According to the new hallmarking rules, that came into effect in June, jewellers are only allowed to sell gold items of 14,18 and 22 carats and are required to hallmark their products. In case they don’t, they face a penalty — pay five times the cost of the product sold or face up to a year of imprisonment.
“BIS from being a standard and quality assurance institution is playing the role of a revenue department with gems and jewellery industry becoming a very soft target for them. Jewellers have waited for almost 2 months with complications piling up and impractical laws resulting in industry collapse,” said a press release by the National Task Force on Hallmarking, consisting of more than 300 associations and federations of the gems and jewellery industry.
The jewellers who are protesting have no problem with the mandatory hallmarking of products as such but are unhappy with the process which they feel is lengthy and complicated.
Also read: To cancel or not to cancel curry — food blogger raises a storm with Instagram post
The controversy
According to the press release, the current legislation has led to several problems including an increase in time taken to hallmark the product.
“Earlier also they (hallmarking centres) would take one jewellery from a lot and would scrub, cut, melt the metal to ascertain its purity. In the new Hallmarking Unique ID (HUID) that process remains the same but the jeweller needs to put the weight and the detail of each item in the portal and then send it to the hallmark centre….that is one lengthy process,” Dinesh Jain, member, National Task Force on Hallmarking and director Gem & Jewellery Skill Council of India, told ThePrint.
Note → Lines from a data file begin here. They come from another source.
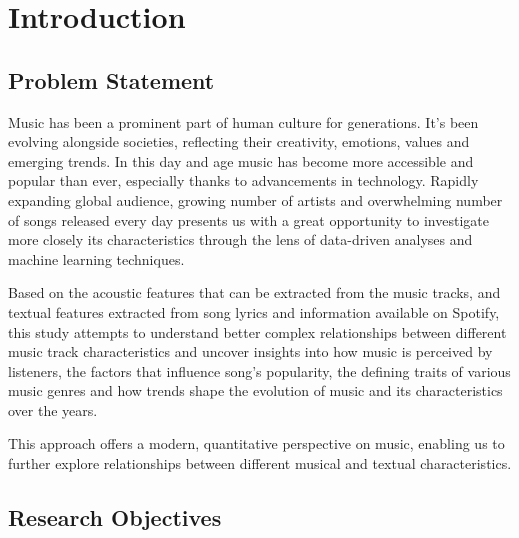 \chapter{Introduction}
\label{cha:introduction}

\section{Problem Statement}
\label{sec:problemstatement}
Music has been a prominent part of human culture for generations. It's been
evolving alongside societies, reflecting their creativity, emotions, values and
emerging trends. In this day and age music has become more accessible and
popular than ever, especially thanks to advancements in technology. Rapidly
expanding global audience, growing number of artists and overwhelming number of
songs released every day presents us with a great opportunity to investigate
more closely its characteristics through the lens of data-driven analyses and
machine learning techniques. 

Based on the acoustic features that can be extracted from the music tracks, and
textual features extracted from song lyrics and information available on
Spotify, this study attempts to understand better complex relationships between
different music track characteristics and uncover insights into how music is
perceived by listeners, the factors that influence song's popularity, the
defining traits of various music genres and how trends shape the evolution of
music and its characteristics over the years. 

This approach offers a modern, quantitative perspective on music, enabling us
to further explore relationships between different musical and textual
characteristics.






\section{Research Objectives}
\label{sec:researchquestions}

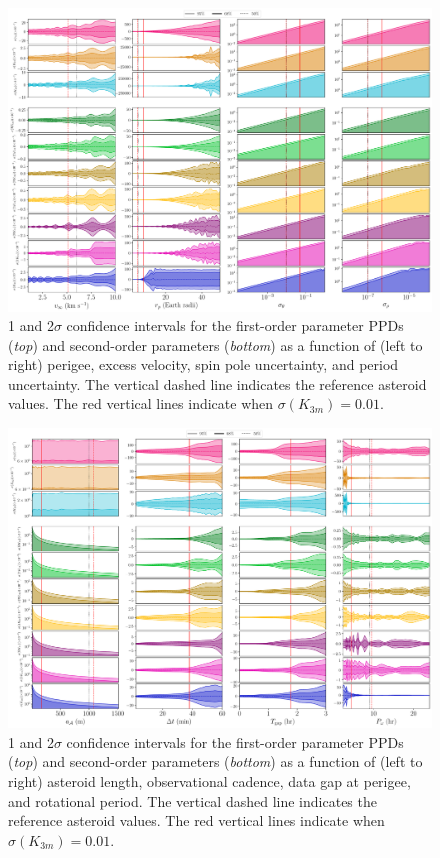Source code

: \documentclass[fleqn,usenatbib]{mnras}
\begin{document}
\begin{figure}
  \centering
  \includegraphics[angle=90, origin=c, width=\linewidth]{figs/scan-all1.pdf}
  \caption{1 and 2$\sigma$ confidence intervals for the first-order parameter PPDs (\textit{top}) and second-order parameters (\textit{bottom}) as a function of (left to right) perigee, excess velocity, spin pole uncertainty, and period uncertainty. The vertical dashed line indicates the reference asteroid values. The red vertical lines indicate when $\sigma(K_{3m}) =0.01$.}
  \label{fig:scan-perigee}
  \label{fig:scan-vex}
  \label{fig:scan-am}
  \label{fig:scan-period}
  \label{fig:scan-physical}
\end{figure}

\begin{figure}
  \centering
  \includegraphics[angle=90, origin=c, width=\linewidth]{figs/scan-all2.pdf}
  \caption{1 and 2$\sigma$ confidence intervals for the first-order parameter PPDs (\textit{top}) and second-order parameters (\textit{bottom}) as a function of (left to right) asteroid length, observational cadence, data gap at perigee, and rotational period. The vertical dashed line indicates the reference asteroid values. The red vertical lines indicate when $\sigma(K_{3m}) =0.01$.}
    \label{fig:scan-rho}
    \label{fig:scan-theta}
    \label{fig:scan-cadence}
    \label{fig:observation-gap}
    \label{fig:scan-observational}
\end{figure}
\end{document}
He added that while this was possible for big and medium players, jewellers in rural areas who do not possess computers are unable to follow through with the regulation.
Additionally, jewellers log the composition of a product — that is, they enter the silver, gold content within a product. “This is not the process where they’re actually looking at the purity of the items, this is just an administrative process…this takes about 4-5 days which has slowed down the hallmarking process,” Jain added.
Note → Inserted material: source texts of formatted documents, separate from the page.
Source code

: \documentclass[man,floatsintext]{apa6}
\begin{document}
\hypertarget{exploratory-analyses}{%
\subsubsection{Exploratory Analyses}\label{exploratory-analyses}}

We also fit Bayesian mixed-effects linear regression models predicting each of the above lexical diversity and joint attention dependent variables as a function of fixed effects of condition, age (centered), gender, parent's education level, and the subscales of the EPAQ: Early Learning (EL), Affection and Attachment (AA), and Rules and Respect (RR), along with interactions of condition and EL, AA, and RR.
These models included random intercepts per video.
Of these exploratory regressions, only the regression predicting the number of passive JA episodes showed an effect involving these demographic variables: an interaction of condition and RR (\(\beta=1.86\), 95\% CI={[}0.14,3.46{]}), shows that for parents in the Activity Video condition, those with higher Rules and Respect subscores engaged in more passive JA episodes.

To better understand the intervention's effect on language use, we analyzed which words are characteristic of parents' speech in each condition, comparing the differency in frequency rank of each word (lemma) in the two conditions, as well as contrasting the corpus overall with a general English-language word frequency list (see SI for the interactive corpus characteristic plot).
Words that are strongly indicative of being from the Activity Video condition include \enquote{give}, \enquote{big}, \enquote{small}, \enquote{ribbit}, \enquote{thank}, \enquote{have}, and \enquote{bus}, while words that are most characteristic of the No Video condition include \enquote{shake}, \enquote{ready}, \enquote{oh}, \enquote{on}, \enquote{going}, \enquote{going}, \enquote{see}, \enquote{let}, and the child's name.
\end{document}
Yogesh Singhal, President All India Bullion & Jewellers Federation, said, “Hallmarking should be done…but in the name of this, the UID that they have implemented has made accountants out of us…if it takes 5-6 days for the process. My manufactured goods are just staying unsold for that time.”
Errors during the hallmarking process can lead to the same product getting two IDs or assigning one ID to multiple products. That there is a limited number of hallmarking centres is another hassle.
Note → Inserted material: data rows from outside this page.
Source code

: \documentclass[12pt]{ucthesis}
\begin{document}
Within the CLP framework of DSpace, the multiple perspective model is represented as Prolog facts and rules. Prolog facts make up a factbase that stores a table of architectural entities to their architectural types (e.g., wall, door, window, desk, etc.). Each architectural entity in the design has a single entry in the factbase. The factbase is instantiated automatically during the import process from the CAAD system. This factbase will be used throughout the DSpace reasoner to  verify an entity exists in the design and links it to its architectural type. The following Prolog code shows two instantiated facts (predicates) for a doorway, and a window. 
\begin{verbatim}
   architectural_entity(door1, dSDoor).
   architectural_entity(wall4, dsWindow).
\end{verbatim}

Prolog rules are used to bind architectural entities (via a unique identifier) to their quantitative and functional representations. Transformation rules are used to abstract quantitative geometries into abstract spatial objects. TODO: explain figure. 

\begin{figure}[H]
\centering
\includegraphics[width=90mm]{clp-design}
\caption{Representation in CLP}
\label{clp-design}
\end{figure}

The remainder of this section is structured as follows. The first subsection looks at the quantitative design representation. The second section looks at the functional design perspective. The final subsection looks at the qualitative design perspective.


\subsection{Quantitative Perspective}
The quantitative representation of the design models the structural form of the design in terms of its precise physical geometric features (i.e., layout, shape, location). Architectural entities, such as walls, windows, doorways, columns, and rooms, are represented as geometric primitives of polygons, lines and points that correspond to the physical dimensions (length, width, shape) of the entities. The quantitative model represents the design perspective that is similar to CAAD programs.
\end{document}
The penal and criminal consequences on the jeweller — as punishment for jewellery not being hallmarked — will lead to “Inspector Raj”, the release added.
Pramod Kumar Tiwari, Director General, BIS, attempted to dispel these concerns Saturday by describing the HUID -based hallmarking as a “win-win situation” for all parties and said that it would bring about transparency in the sector while protecting consumers’ interests.
“Looking at the pace of hallmarking, I do not believe there will be any problem in hallmarking 10 crore pieces of jewellery in a year, which is the estimated number of jewellery pieces that will be required to be hallmarked if hallmarking became mandatory across the country,” Tiwari told reporters.
Jain, however, responded to Tiwari’s comment saying, “Does he mean to say that the earlier process of hallmarking was not transparent?… We want to understand what the problem was with the old hallmarking and the difference in the [new] process in identifying the purity and the new transparencies.”